Auteurs de a à z

 
 
 
     

 

 

Hung Hung 鸿鸿

Présentation

par Brigitte Duzan, 9 août 2018

 

Né en octobre 1964 à Tainan, au sud de Taiwan, Hung Hung est un créateur protéiforme, à l’activité foisonnante : il est à la fois écrivain et poète, éditeur, metteur en scène de théâtre, réalisateur et scénariste, et toutes ses créations se recoupent sans rupture. Mais il est aussi bien producteur et organisateur d’événements culturels car il lui importe aussi de faire connaître des œuvres d’autres que lui.

 

Cependant, qu’elle soit littéraire, cinématographique ou théâtrale, son œuvre reste essentiellement « poétique », au sens où elle touche et dérange, en se situant au-delà du quotidien, ou du réel, en créant des associations d’idées inhabituelles, ce qui brouille les repères, donc la perception du monde. Il y a une grande unité dans tous les aspects de son œuvre.

 

Entre théâtre et poésie

 

De son vrai nom Yen Hung-ya (閻鴻亞/阎鸿亚), Hung Hung a fait dans les années 1980 des études d’art dramatique à

 

Hung Hung (on remarquera sur son Tshirt : Einstein on the Beach, opéra compose

par Philip Glass en 1974 et mis en scène

en 1976 par Robert Wilson)

l’Institut national des arts de Taipei (aujourd’hui Université nationale des arts de Taipei). Il monte ses premières pièces alors qu’il est encore étudiant. Il débute ainsi à Taiwan dans les années 1980, c’est-à-dire au moment de la levée de la loi martiale – qui a eu lieu en 1987. C’est une période de mouvements de protestation et d’effervescence socio-culturelle marquée par le développement de différents types de théâtre - théâtre abstrait, engagé, expérimental - dans une atmosphère stimulante. 

 

C’est aussi au début des années 1980 qu’il écrit ses premiers poèmes. Son premier recueil de poésie, « La musique de l’obscurité » (《黑暗中的音樂》), est publié en 1990. Six autres paraîtront entre 1996 et 2014.

 

En 1992, il devient rédacteur en chef de la revue Performing Arts (表演藝術雜誌). Puis, en 1994, il crée sa première troupe professionnelle, le Stalker Theater Group (密獵者劇團), avec laquelle il met en scène de nombreuses pièces occidentales.

 

D’août 1996 à juillet 1997, il séjourne en France en tant qu’artiste en résidence à la Cité internationale des arts de Paris.
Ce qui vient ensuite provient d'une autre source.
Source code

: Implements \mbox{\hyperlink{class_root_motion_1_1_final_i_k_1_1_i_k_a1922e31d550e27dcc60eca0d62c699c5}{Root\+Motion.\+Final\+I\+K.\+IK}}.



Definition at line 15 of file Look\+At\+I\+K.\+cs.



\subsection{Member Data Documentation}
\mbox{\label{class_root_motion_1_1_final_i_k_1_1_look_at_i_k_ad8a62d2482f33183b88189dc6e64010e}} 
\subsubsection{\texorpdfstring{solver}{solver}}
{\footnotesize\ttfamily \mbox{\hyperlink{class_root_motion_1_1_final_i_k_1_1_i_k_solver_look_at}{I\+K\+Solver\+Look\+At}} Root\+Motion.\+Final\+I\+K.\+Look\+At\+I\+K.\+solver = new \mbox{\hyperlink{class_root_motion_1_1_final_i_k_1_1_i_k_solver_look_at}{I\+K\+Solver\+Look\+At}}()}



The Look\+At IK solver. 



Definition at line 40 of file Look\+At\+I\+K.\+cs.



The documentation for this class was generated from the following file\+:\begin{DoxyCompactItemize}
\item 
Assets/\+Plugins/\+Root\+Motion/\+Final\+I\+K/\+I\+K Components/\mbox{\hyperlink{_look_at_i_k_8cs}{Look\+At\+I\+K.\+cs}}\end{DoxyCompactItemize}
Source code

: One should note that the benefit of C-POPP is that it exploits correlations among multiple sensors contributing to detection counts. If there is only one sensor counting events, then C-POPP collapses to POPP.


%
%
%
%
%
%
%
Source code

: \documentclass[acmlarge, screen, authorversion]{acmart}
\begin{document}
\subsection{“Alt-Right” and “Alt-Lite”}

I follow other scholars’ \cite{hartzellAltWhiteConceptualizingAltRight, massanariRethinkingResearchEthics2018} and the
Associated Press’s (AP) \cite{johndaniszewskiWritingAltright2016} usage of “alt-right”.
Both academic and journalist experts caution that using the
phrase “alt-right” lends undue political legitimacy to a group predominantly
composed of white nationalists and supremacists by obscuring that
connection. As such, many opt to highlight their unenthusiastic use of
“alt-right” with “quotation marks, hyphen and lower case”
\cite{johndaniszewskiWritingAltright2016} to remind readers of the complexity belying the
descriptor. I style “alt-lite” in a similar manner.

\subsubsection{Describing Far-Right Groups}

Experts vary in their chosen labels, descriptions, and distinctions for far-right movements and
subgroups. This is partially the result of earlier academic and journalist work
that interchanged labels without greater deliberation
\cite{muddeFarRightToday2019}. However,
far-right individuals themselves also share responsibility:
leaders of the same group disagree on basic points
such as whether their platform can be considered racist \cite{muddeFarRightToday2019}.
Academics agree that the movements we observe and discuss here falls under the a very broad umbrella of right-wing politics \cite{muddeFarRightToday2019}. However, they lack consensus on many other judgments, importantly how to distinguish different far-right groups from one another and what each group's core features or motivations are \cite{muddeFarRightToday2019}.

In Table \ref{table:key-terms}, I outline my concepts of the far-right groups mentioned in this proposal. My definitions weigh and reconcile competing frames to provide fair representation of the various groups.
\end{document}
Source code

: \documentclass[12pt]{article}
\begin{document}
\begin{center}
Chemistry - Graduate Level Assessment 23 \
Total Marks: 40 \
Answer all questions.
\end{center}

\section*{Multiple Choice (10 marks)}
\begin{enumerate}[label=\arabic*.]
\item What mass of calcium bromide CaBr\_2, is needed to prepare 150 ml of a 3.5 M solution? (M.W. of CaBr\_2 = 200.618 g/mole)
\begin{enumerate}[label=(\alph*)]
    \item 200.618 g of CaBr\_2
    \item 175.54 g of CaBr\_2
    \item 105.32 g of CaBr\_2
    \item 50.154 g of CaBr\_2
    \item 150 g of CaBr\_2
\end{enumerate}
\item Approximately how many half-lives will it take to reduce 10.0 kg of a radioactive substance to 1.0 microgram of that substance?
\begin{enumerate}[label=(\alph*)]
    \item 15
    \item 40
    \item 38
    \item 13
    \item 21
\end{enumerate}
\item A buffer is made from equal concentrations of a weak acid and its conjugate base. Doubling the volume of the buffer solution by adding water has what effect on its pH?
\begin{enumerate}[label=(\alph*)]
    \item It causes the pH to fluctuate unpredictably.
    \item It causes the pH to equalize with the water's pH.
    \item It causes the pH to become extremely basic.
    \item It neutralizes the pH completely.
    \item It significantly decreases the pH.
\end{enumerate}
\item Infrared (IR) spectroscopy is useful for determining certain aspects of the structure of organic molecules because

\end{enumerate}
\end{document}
De retour à Taiwan il se lance dans une création artistique à la fois littéraire et théâtrale.

 

En 1999, il est chargé, par la maison d’édition taïwanaise Tang Shan (唐山出版社), de la direction de la collection « Classiques traduits du théâtre contemporain » (當代經典劇作譯叢dans laquelle il publie une vingtaine d’ouvrages dans les deux années qui suivent.

 

Dark Eyes

 

En 2000, il conçoit le programme « Le théâtre littéraire de Taiwan » (台灣文學劇場) pour le Crown Theater de  Taipei et en 2003 il est le curateur de la série « Shakespeare à Taipei » (莎士比亞在台北) pour le Théâtre national de Taiwan.

 

En 2002, il cofonde la revue Poésie d’aujourd’hui (現在詩), et, en 2006, crée la maison d’édition Dark Eyes (黑眼睛文化) qui, à partir de 2008, publie, entre autres, la revue de poésie papier de toilette + (衛生紙詩刊+).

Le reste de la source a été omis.